How-To Choose the Right Call
Watch the video for a quick tutorial demonstration.
This article and video was made to save new and even experienced duck callers some trial and error when buying the “right” duck call.
Try Every Call
First thing I can tell you is to TRY OUT EVERY CALL POSSIBLE. Go to your local outdoors store, have them open the case and try every call possible.
Check the Bore
Then when you have found a couple calls that sound great with the way you call, look at the bottom of the insert. You will find that the quieter the call, the smaller the bore is, and that the louder the call, the larger the bore is.
Small vs. Large
If you’re looking for a timber call, you’ll most likely want a smaller bore. If you’re looking for a louder, trafficking call or open water call, you’ll want a larger bore.
These different calls both have their day in the field. In my opinion, when you’ve mastered your air presentation, you can make a louder call sound quiet. So, I’ve always had louder calls on my lanyard. It’s a complete bummer when you’re using a quiet call on a windy day and the birds can’t even hear you.
Double or Single Reed
I’ve also found that double reed duck calls are naturally more quiet and take less air to break over the reeds, whereas single reeds take more air and are much louder.
Acryllic vs. Polycarbonate or Wood
The calls that are shown in the video are acrylic duck calls. In my opinion, acrylic, makes a cleaner sound than polycarbonate or wood.
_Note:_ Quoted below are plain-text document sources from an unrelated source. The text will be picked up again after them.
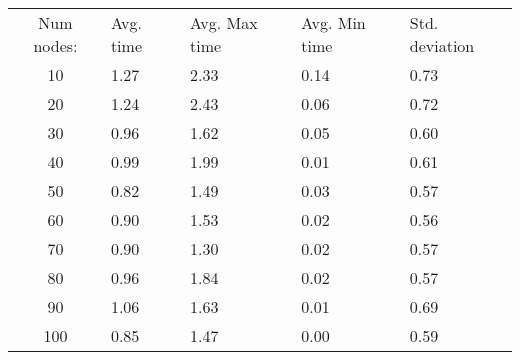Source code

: \begin{tabular}{cllll}
Num nodes: & Avg. time & Avg. Max time & Avg. Min time & Std. deviation \\
10       & 1.27        & 2.33            & 0.14 & 0.73 \\
20       & 1.24        & 2.43            & 0.06 & 0.72 \\
30       & 0.96        & 1.62            & 0.05 & 0.60 \\
40       & 0.99        & 1.99            & 0.01 & 0.61 \\
50       & 0.82        & 1.49            & 0.03 & 0.57 \\
60       & 0.90        & 1.53            & 0.02 & 0.56 \\
70       & 0.90        & 1.30            & 0.02 & 0.57 \\
80       & 0.96        & 1.84            & 0.02 & 0.57 \\
90       & 1.06        & 1.63            & 0.01 & 0.69 \\
100       & 0.85        & 1.47            & 0.00 & 0.59 \\
\end{tabular}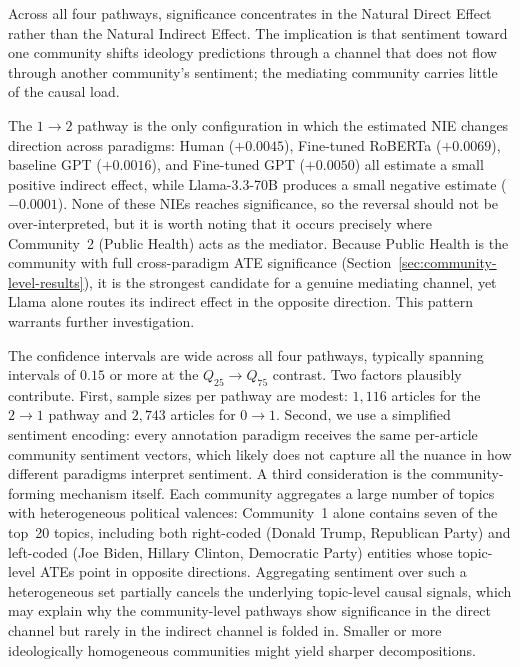 Across all four pathways, significance concentrates in the Natural Direct Effect rather than the Natural Indirect Effect. The implication is that sentiment toward one community shifts ideology predictions through a channel that does not flow through another community's sentiment; the mediating community carries little of the causal load.

The $1 \to 2$ pathway is the only configuration in which the estimated NIE changes direction across paradigms: Human ($+0.0045$), Fine-tuned RoBERTa ($+0.0069$), baseline GPT ($+0.0016$), and Fine-tuned GPT ($+0.0050$) all estimate a small positive indirect effect, while Llama-3.3-70B produces a small negative estimate ($-0.0001$). None of these NIEs reaches significance, so the reversal should not be over-interpreted, but it is worth noting that it occurs precisely where Community~2 (Public Health) acts as the mediator. Because Public Health is the community with full cross-paradigm ATE significance (Section~\ref{sec:community-level-results}), it is the strongest candidate for a genuine mediating channel, yet Llama alone routes its indirect effect in the opposite direction. This pattern warrants further investigation.

The confidence intervals are wide across all four pathways, typically spanning intervals of $0.15$ or more at the $Q_{25} \to Q_{75}$ contrast. Two factors plausibly contribute. First, sample sizes per pathway are modest: $1{,}116$ articles for the $2 \to 1$ pathway and $2{,}743$ articles for $0 \to 1$. Second, we use a simplified sentiment encoding: every annotation paradigm receives the same per-article community sentiment vectors, which likely does not capture all the nuance in how different paradigms interpret sentiment. A third consideration is the community-forming mechanism itself. Each community aggregates a large number of topics with heterogeneous political valences: Community~1 alone contains seven of the top~20 topics, including both right-coded (Donald Trump, Republican Party) and left-coded (Joe Biden, Hillary Clinton, Democratic Party) entities whose topic-level ATEs point in opposite directions. Aggregating sentiment over such a heterogeneous set partially cancels the underlying topic-level causal signals, which may explain why the community-level pathways show significance in the direct channel but rarely in the indirect channel is folded in. Smaller or more ideologically homogeneous communities might yield sharper decompositions.

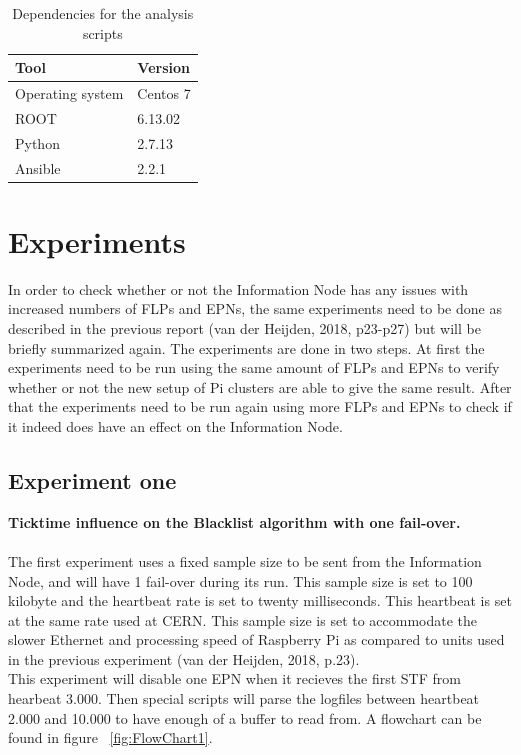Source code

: \begin{table}[ht]
\begin{tabular}{| l | l |}
\hline
Tool & Version \\ \hline
Operating system & Centos 7 \\ \hline
ROOT & 6.13.02 \\ \hline
Python & 2.7.13 \\ \hline
Ansible & 2.2.1 \\ \hline
\end{tabular}
\caption{Dependencies for the analysis scripts}
\label{table:AnalysisDependencies}
\end{table}

\newpage

\section{Experiments}
In order to check whether or not the Information Node has any issues with increased numbers of FLPs and EPNs, the same experiments need to be done as described in the previous report (van der Heijden, 2018, p23-p27) but will be briefly summarized again. The experiments are done in two steps. At first the experiments need to be run using the same amount of FLPs and EPNs to verify whether or not the new setup of Pi clusters are able to give the same result. After that the experiments need to be run again using more FLPs and EPNs to check if it indeed does have an effect on the Information Node.

\subsection{Experiment one}
\textbf{Ticktime influence on the Blacklist algorithm with one fail-over.}
\\~\\
The first experiment uses a fixed sample size to be sent from the Information Node, and will have 1 fail-over during its run. This sample size is set to 100 kilobyte and the heartbeat rate is set to twenty milliseconds. This heartbeat is set at the same rate used at CERN. This sample size is set to accommodate the slower Ethernet and processing speed of Raspberry Pi as compared to units used in the previous experiment (van der Heijden, 2018, p.23). \\
This experiment will disable one EPN when it recieves the first STF from hearbeat 3.000. Then special scripts will parse the logfiles between heartbeat 2.000 and 10.000 to have enough of a buffer to read from. A flowchart can be found in figure ~\ref{fig:FlowChart1}.

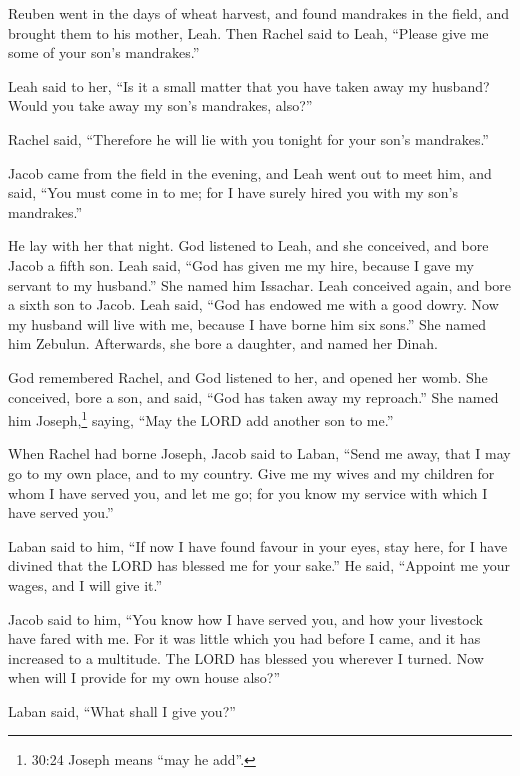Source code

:  Reuben went in the days of wheat harvest, and found
mandrakes in the field, and brought them to his mother, Leah. Then
Rachel said to Leah, ``Please give me some of your son's mandrakes.''

 Leah said to her, ``Is it a small matter that you have
taken away my husband? Would you take away my son's mandrakes, also?''

Rachel said, ``Therefore he will lie with you tonight for your son's
mandrakes.''

 Jacob came from the field in the evening, and Leah went
out to meet him, and said, ``You must come in to me; for I have surely
hired you with my son's mandrakes.''

He lay with her that night.  God listened to Leah, and she
conceived, and bore Jacob a fifth son.  Leah said, ``God
has given me my hire, because I gave my servant to my husband.'' She
named him Issachar.  Leah conceived again, and bore a sixth
son to Jacob.  Leah said, ``God has endowed me with a good
dowry. Now my husband will live with me, because I have borne him six
sons.'' She named him Zebulun.  Afterwards, she bore a
daughter, and named her Dinah.

 God remembered Rachel, and God listened to her, and opened
her womb.  She conceived, bore a son, and said, ``God has
taken away my reproach.''  She named him Joseph,\footnote{30:24
  Joseph means ``may he add''.} saying, ``May the LORD add another son
to me.''

 When Rachel had borne Joseph, Jacob said to Laban, ``Send
me away, that I may go to my own place, and to my country. 
Give me my wives and my children for whom I have served you, and let me
go; for you know my service with which I have served you.''

 Laban said to him, ``If now I have found favour in your
eyes, stay here, for I have divined that the LORD has blessed me for
your sake.''  He said, ``Appoint me your wages, and I will
give it.''

 Jacob said to him, ``You know how I have served you, and
how your livestock have fared with me.  For it was little
which you had before I came, and it has increased to a multitude. The
LORD has blessed you wherever I turned. Now when will I provide for my
own house also?''

 Laban said, ``What shall I give you?''

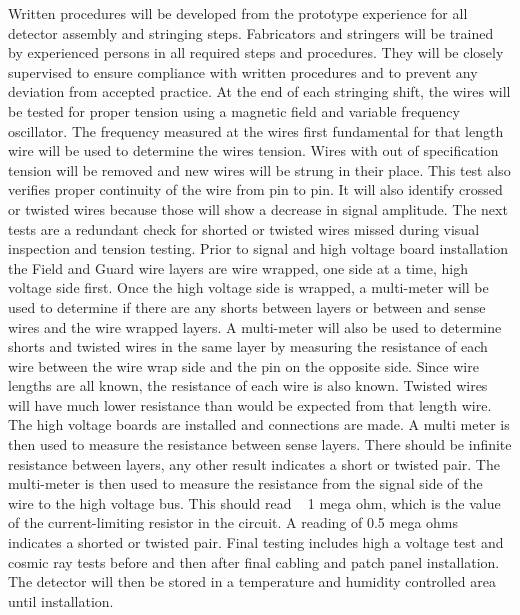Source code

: 	Written procedures will be developed from the prototype experience for all detector 
assembly and stringing steps. Fabricators and stringers will be trained by experienced persons 
in all required steps and procedures. They will be closely supervised to ensure compliance with 
written procedures and to prevent any deviation from accepted practice. 
	At the end of each stringing shift, the wires will be tested for proper tension using a 
magnetic field and variable frequency oscillator. The frequency measured at the wires first 
fundamental for that length wire will be used to determine the wires tension. Wires with out of 
specification tension will be removed and new wires will be strung in their place. This test 
also verifies proper continuity of the wire from pin to pin. It will also identify crossed or 
twisted wires because those will show a decrease in signal amplitude.
	The next tests are a redundant check for shorted or twisted wires missed during visual 
inspection and tension testing. Prior to signal and high voltage board installation the Field 
and Guard wire layers are wire wrapped, one side at a time, high voltage side first. Once the 
high voltage side is wrapped, a multi-meter will be used to determine if there are any shorts 
between layers or between and sense wires and the wire wrapped layers. A multi-meter will also 
be used to determine shorts and twisted wires in the same layer by measuring the resistance of 
each wire between the wire wrap side and the pin on the opposite side. Since wire lengths are 
all known, the resistance of each wire is also known. Twisted wires will have much lower 
resistance than would be expected from that length wire. The high voltage boards are installed 
and connections are made. A multi meter is then used to measure the resistance between sense 
layers. There should be infinite resistance between layers, any other result indicates a short 
or twisted pair. The multi-meter is then used to measure the resistance from the signal side of 
the wire to the high voltage bus. This should read ~ 1 mega ohm, which is the value of the 
current-limiting resistor in the circuit. A reading of 0.5 mega ohms indicates a shorted or 
twisted pair.
	Final testing includes high a voltage test and cosmic ray tests before and then after 
final cabling and patch panel installation. The detector will then be stored in a temperature 
and humidity controlled area until installation. 
	 


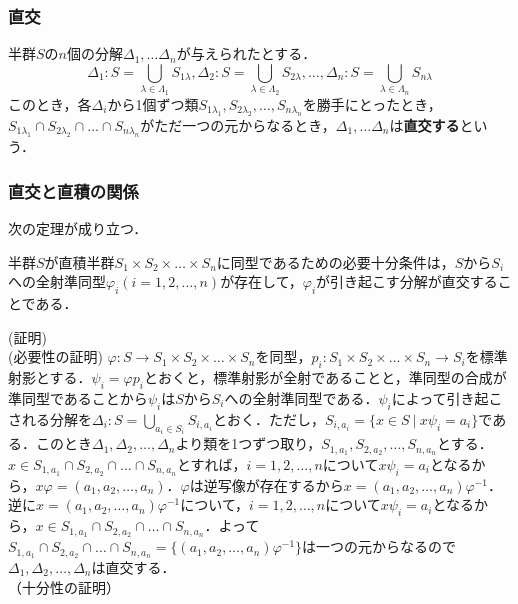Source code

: \documentclass{jsarticle}
\begin{document}
\subsubsection{直交}
半群$S$の$n$個の分解$\Delta_1,\dots\Delta_n$が与えられたとする．
$$
\Delta_1:S=\displaystyle\bigcup_{\lambda\in\Lambda_1}S_{1\lambda},\Delta_2:S=\displaystyle\bigcup_{\lambda\in\Lambda_2}S_{2\lambda},\dots,\Delta_n:S=\displaystyle\bigcup_{\lambda\in\Lambda_n} S_{n\lambda}
$$
このとき，各$\Delta_i$から1個ずつ類$S_{1\lambda_1},S_{2\lambda_2},\dots,S_{n\lambda_n}$を勝手にとったとき，$S_{1\lambda_1}\cap S_{2\lambda_2}\cap\dots\cap S_{n\lambda_n}$がただ一つの元からなるとき，$\Delta_1,\dots\Delta_n$は{\bf 直交する}という．
\subsubsection{直交と直積の関係}
次の定理が成り立つ．
\begin{thm}
半群$S$が直積半群$S_1\times S_2\times\dots \times S_n$に同型であるための必要十分条件は，$S$から$S_i$への全射準同型$\varphi_i(i=1,2,\dots,n)$が存在して，$\varphi_i$が引き起こす分解が直交することである．
\end{thm}
(証明)\\
(必要性の証明)
$\varphi:S\rightarrow S_1\times S_2\times\dots\times S_n$を同型，$p_i:S_1\times S_2\times\dots\times S_n\rightarrow S_i$を標準射影とする．$\psi_i=\varphi p_i$とおくと，標準射影が全射であることと，準同型の合成が準同型であることから$\psi_i$は$S$から$S_i$への全射準同型である．$\psi_i$によって引き起こされる分解を$\Delta_i:S=\displaystyle\bigcup_{a_i\in S_i}S_{i,a_i}$とおく．ただし，$S_{i,a_i}=\{x\in S\:|\:x\psi_i=a_i\}$である．このとき$\Delta_1,\Delta_2,\dots,\Delta_n$より類を1つずつ取り，$S_{1,a_1},S_{2,a_2},\dots,S_{n,a_n}$とする．$x\in S_{1,a_1}\cap S_{2,a_2}\cap\dots\cap S_{n,a_n}$とすれば，$i=1,2,\dots,n$について$x\psi_i=a_i$となるから，$x\varphi=(a_1,a_2,\dots,a_n)$．$\varphi$は逆写像が存在するから$x=(a_1,a_2,\dots,a_n)\varphi^{-1}$．逆に$x=(a_1,a_2,\dots,a_n)\varphi^{-1}$について，$i=1,2,\dots,n$について$x\psi_i=a_i$となるから，$x\in S_{1,a_1}\cap S_{2,a_2}\cap\dots\cap S_{n,a_n}$．よって$S_{1,a_1}\cap S_{2,a_2}\cap\dots\cap S_{n,a_n}=\{(a_1,a_2,\dots,a_n)\varphi^{-1}\}$は一つの元からなるので$\Delta_1,\Delta_2,\dots,\Delta_n$は直交する．\\
（十分性の証明）
\end{document}
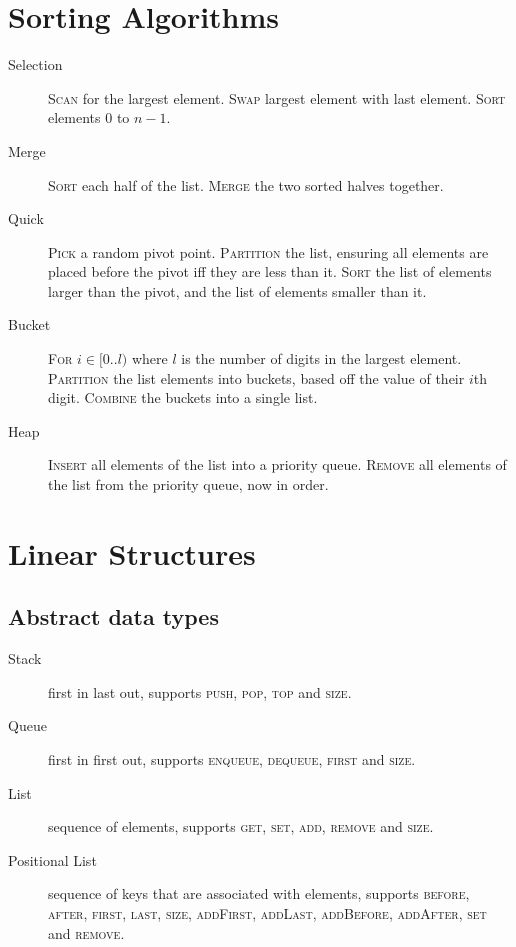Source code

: \documentclass[landscape]{cheat}
\begin{document}
\begin{multicols}{3}
\section{Sorting Algorithms}
\begin{description}
    \item[Selection]
        \textsc{Scan} for the largest element.
        \textsc{Swap} largest element with last element.
        \textsc{Sort} elements 0 to $n-1$.
    \item[Merge]
        \textsc{Sort} each half of the list.
        \textsc{Merge} the two sorted halves together.
    \item[Quick]
        \textsc{Pick} a random pivot point.
        \textsc{Partition} the list, ensuring all elements are placed before the pivot iff they are less than it.
        \textsc{Sort} the list of elements larger than the pivot, and the list of elements smaller than it.
    \item[Bucket]
        \textsc{For} $i \in [0..l)$ where $l$ is the number of digits in the largest element.
        \textsc{Partition} the list elements into buckets, based off the value of their $i$th digit.
        \textsc{Combine} the buckets into a single list.
    \item[Heap]
        \textsc{Insert} all elements of the list into a priority queue.
        \textsc{Remove} all elements of the list from the priority queue, now in order.
\end{description}

\section{Linear Structures}

\subsection{Abstract data types}
\begin{description}
    \item[Stack]
        first in last out,
        supports \textsc{push}, \textsc{pop}, \textsc{top} and \textsc{size}.
    \item[Queue]
        first in first out,
        supports \textsc{enqueue}, \textsc{dequeue}, \textsc{first} and \textsc{size}.
    \item[List]
        sequence of elements,
        supports \textsc{get}, \textsc{set}, \textsc{add}, \textsc{remove} and \textsc{size}.
    \item[Positional List]
        sequence of keys that are associated with elements,
        supports \textsc{before}, \textsc{after}, \textsc{first}, \textsc{last}, \textsc{size},
        \textsc{addFirst}, \textsc{addLast}, \textsc{addBefore}, \textsc{addAfter}, \textsc{set} and \textsc{remove}.
\end{description}


\end{multicols}
\end{document}
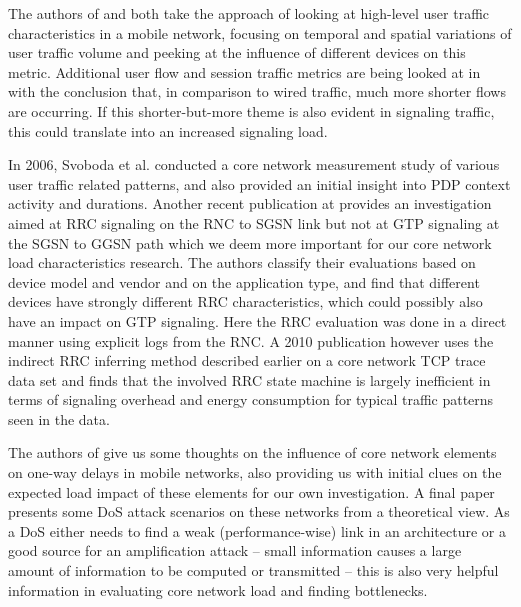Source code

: The authors of \cite{shafiq2011characterizing} and \cite{paul2011understanding} both take the approach of looking at high-level user traffic characteristics in a mobile network, focusing on temporal and spatial variations of user traffic volume and peeking at the influence of different devices on this metric. Additional user flow and session traffic metrics are being looked at in \cite{Zhang:2012:UCC:2377677.2377764} with the conclusion that, in comparison to wired traffic, much more shorter flows are occurring. If this shorter-but-more theme is also evident in signaling traffic, this could translate into an increased signaling load.

In 2006, Svoboda et al. \cite{svoboda2006composition} conducted a core network measurement study of various user traffic related patterns, and also provided an initial insight into \gls{PDP} context activity and durations. Another recent publication at \cite{he2012panoramic} provides an investigation aimed at \gls{RRC} signaling on the \gls{RNC} to \gls{SGSN} link but not at \gls{GTP} signaling at the \gls{SGSN} to \gls{GGSN} path which we deem more important for our core network load characteristics research. The authors classify their evaluations based on device model and vendor and on the application type, and find that different devices have strongly different \gls{RRC} characteristics, which could possibly also have an impact on \gls{GTP} signaling. Here the \gls{RRC} evaluation was done in a direct manner using explicit logs from the \gls{RNC}. A 2010 publication\cite{Qian:2010:CRR:1879141.1879159} however uses the indirect \gls{RRC} inferring method described earlier on a core network TCP trace data set and finds that the involved \gls{RRC} state machine is largely inefficient in terms of signaling overhead and energy consumption for typical traffic patterns seen in the data.

The authors of \cite{4675847} give us some thoughts on the influence of core network elements on one-way delays in mobile networks, also providing us with initial clues on the expected load impact of these elements for our own investigation. A final paper \cite{Ricciato2010551} presents some \gls{DoS} attack scenarios on these networks from a theoretical view. As a \gls{DoS} either needs to find a weak (performance-wise) link in an architecture or a good source for an amplification attack -- small information causes a large amount of information to be computed or transmitted -- this is also very helpful information in evaluating core network load and finding bottlenecks.

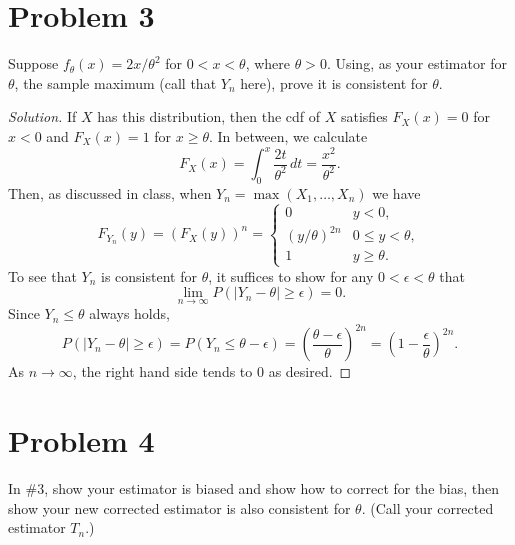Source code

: \documentclass{article}
\begin{document}
\section*{Problem 3}
Suppose $f_{\theta}(x) = 2x/\theta^2$ for $0 < x < \theta$, where $\theta > 0$. Using, as your estimator for $\theta$, the sample maximum (call that $Y_n$ here), prove it is consistent for $\theta$.

\begin{proof}[Solution]
If $X$ has this distribution, then the cdf of $X$ satisfies $F_X(x) = 0$ for $x < 0$ and $F_X(x) = 1$ for $x\geq\theta$. In between, we calculate
\begin{equation*}
F_X(x) = \int_0^x\frac{2t}{\theta^2}\,dt = \frac{x^2}{\theta^2}.
\end{equation*}
Then, as discussed in class, when $Y_n = \max(X_1, \ldots, X_n)$ we have
\begin{equation*}
F_{Y_n}(y) = (F_X(y))^n = \begin{cases} 0 & y < 0, \\ (y/\theta)^{2n} & 0\leq y < \theta, \\ 1 & y\geq\theta. \end{cases}
\end{equation*}
To see that $Y_n$ is consistent for $\theta$, it suffices to show for any $0 < \epsilon < \theta$ that
\begin{equation*}
\lim_{n\to\infty} P(\lvert Y_n - \theta\rvert\geq\epsilon) = 0.
\end{equation*}
Since $Y_n\leq\theta$ always holds, 
\begin{equation*}
P(\lvert Y_n - \theta\rvert\geq\epsilon) = P(Y_n\leq\theta - \epsilon) = \left(\frac{\theta - \epsilon}{\theta}\right)^{2n} = \left(1 - \frac{\epsilon}{\theta}\right)^{2n}.
\end{equation*}
As $n\to\infty$, the right hand side tends to $0$ as desired.
\end{proof}


\newpage
\section*{Problem 4}
In \#3, show your estimator is biased and show how to correct for the bias, then show your new corrected estimator is also consistent for $\theta$. (Call your corrected estimator $T_n$.)
\end{document}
I’ve found that over time, my wood calls tend to change their tone during 5-10 years of use. Much of this is because they expand and contract faster when wet and in changing temperatures.
Acrylic, wood, and polycarbonate calls all have their uses. Acrylic being the loudest and sharpest (clean). Wood ranges from loud to quiet based on what company made the call, what wood was used, and how they designed the call as a whole. Polycarbonate, from what I’ve used, is an in-between call, and typically will be easier on your wallet.